::: SUPPLIED MATERIAL

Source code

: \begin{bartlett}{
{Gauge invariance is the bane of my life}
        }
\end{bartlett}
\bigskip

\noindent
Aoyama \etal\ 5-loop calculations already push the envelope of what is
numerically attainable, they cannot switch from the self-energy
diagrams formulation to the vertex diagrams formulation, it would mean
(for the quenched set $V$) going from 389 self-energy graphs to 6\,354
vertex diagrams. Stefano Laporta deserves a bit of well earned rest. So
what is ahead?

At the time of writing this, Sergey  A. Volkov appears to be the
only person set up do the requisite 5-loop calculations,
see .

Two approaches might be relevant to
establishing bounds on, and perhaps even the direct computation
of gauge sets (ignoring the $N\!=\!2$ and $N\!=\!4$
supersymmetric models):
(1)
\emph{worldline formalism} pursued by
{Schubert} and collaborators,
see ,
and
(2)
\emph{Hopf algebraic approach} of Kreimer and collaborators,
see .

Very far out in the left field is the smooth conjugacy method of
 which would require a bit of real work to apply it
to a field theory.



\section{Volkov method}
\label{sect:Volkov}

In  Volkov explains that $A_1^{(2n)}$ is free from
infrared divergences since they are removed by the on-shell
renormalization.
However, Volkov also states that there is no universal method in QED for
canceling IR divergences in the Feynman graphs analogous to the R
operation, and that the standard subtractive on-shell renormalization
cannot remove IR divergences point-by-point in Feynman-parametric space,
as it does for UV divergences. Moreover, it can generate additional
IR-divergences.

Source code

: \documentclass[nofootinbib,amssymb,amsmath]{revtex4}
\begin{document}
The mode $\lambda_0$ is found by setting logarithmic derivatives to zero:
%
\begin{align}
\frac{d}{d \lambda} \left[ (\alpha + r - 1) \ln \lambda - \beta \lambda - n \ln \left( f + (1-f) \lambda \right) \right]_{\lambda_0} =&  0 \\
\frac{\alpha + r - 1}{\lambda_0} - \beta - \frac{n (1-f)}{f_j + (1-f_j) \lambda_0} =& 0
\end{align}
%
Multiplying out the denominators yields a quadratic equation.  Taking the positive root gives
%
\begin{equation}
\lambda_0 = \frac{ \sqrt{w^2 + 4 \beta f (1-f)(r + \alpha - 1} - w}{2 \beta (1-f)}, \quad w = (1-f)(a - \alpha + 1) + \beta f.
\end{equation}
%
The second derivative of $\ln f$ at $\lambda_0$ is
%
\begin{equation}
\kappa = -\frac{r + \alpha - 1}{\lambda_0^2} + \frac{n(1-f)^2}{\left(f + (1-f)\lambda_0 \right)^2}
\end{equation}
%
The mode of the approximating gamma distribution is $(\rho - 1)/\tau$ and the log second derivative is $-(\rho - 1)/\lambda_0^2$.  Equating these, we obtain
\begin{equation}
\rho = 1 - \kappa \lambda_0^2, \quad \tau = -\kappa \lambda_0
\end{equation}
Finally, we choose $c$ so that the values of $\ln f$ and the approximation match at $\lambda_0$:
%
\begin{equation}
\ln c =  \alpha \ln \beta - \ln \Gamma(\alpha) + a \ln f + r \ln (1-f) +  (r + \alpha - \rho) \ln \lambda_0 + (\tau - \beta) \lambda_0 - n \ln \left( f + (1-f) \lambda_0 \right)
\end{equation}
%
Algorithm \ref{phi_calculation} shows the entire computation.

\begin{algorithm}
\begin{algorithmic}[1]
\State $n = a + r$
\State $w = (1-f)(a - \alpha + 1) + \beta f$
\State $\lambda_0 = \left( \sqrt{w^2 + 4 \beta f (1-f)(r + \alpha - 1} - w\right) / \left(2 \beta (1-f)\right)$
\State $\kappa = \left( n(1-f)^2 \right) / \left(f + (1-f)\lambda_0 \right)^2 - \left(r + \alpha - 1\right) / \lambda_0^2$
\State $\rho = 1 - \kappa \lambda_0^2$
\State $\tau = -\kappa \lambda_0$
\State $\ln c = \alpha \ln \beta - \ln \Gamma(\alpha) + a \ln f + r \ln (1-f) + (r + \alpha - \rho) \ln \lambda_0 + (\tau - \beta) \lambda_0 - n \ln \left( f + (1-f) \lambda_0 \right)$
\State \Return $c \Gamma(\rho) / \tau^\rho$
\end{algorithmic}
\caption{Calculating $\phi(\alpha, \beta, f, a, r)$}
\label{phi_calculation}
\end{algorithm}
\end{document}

::::::
::: SUPPLIED MATERIAL

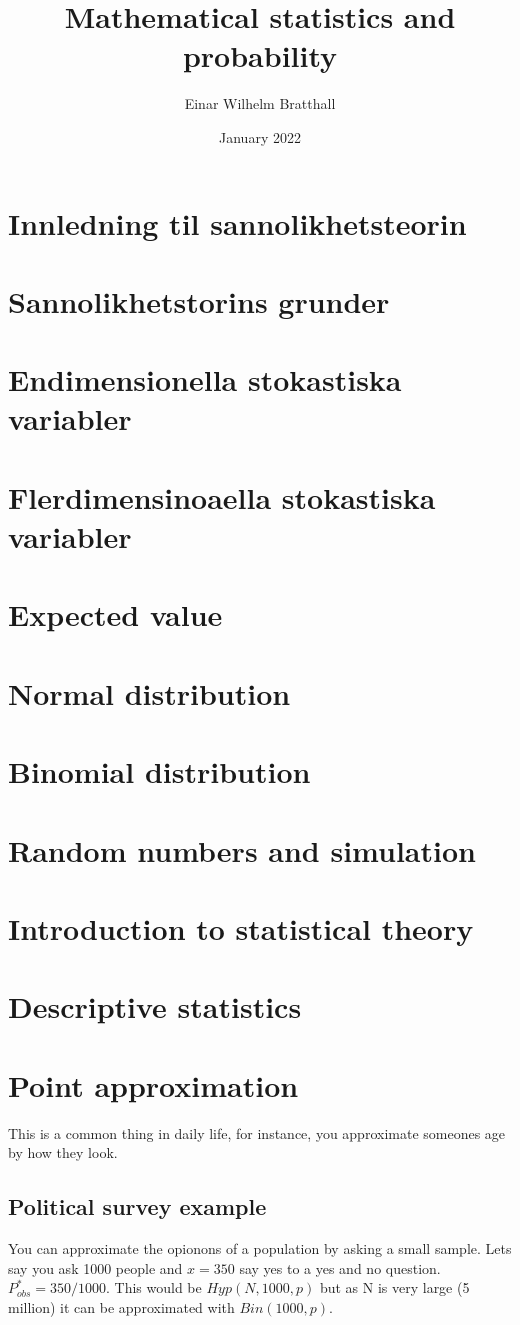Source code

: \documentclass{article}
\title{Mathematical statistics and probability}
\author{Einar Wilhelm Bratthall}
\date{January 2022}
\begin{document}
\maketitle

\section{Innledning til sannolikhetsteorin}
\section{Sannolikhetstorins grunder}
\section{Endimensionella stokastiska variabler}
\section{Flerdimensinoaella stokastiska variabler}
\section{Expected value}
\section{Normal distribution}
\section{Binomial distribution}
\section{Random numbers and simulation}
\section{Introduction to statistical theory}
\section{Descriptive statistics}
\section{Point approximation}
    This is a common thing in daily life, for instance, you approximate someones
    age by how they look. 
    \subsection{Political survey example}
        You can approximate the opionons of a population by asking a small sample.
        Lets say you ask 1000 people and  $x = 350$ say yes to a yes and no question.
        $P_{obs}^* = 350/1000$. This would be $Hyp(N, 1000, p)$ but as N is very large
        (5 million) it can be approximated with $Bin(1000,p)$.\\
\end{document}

::::::
::: SUPPLIED MATERIAL

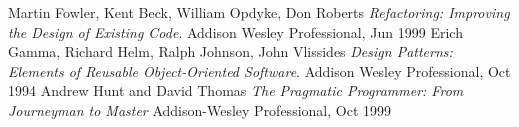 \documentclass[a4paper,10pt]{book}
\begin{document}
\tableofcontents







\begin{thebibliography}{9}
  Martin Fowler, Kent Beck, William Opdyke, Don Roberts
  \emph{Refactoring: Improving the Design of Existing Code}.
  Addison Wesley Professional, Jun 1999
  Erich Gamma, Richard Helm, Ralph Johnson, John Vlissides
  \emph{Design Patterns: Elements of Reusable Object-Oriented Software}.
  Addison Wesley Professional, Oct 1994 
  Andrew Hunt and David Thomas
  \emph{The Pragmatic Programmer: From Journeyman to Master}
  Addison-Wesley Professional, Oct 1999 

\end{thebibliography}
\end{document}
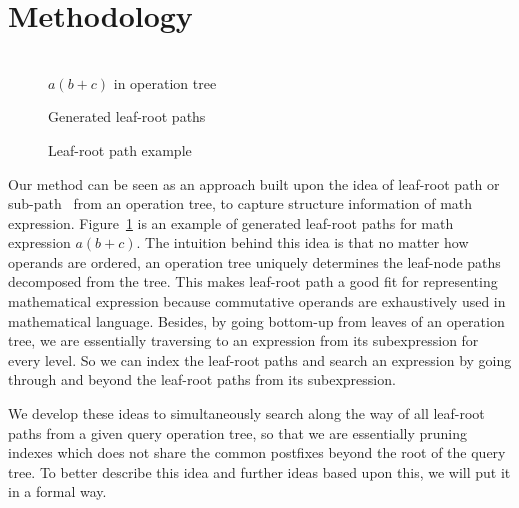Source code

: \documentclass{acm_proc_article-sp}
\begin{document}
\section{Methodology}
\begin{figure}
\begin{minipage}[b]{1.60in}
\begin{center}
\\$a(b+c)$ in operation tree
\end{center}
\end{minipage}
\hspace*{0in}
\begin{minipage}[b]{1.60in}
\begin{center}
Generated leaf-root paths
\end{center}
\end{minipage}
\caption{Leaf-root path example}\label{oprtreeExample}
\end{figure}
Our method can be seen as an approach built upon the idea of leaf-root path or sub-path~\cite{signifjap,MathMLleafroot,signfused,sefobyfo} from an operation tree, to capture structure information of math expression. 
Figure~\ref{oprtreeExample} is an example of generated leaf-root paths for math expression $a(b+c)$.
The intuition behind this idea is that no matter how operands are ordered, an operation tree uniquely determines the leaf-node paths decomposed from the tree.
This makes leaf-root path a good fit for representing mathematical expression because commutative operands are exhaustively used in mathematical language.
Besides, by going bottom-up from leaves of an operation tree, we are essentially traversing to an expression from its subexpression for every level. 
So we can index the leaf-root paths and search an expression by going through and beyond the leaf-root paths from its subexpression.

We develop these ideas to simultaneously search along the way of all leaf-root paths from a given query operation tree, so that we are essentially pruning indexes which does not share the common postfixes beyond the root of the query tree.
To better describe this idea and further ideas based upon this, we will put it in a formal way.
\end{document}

::::::

Give back precisely the lines above that start at the line containing "to a field theory." and end at the line containing "canceling IR divergences", inclusive. No other lines belong in the output.

to a field theory.



\section{Volkov method}
\label{sect:Volkov}

In  Volkov explains that $A_1^{(2n)}$ is free from
infrared divergences since they are removed by the on-shell
renormalization.
However, Volkov also states that there is no universal method in QED for
canceling IR divergences in the Feynman graphs analogous to the R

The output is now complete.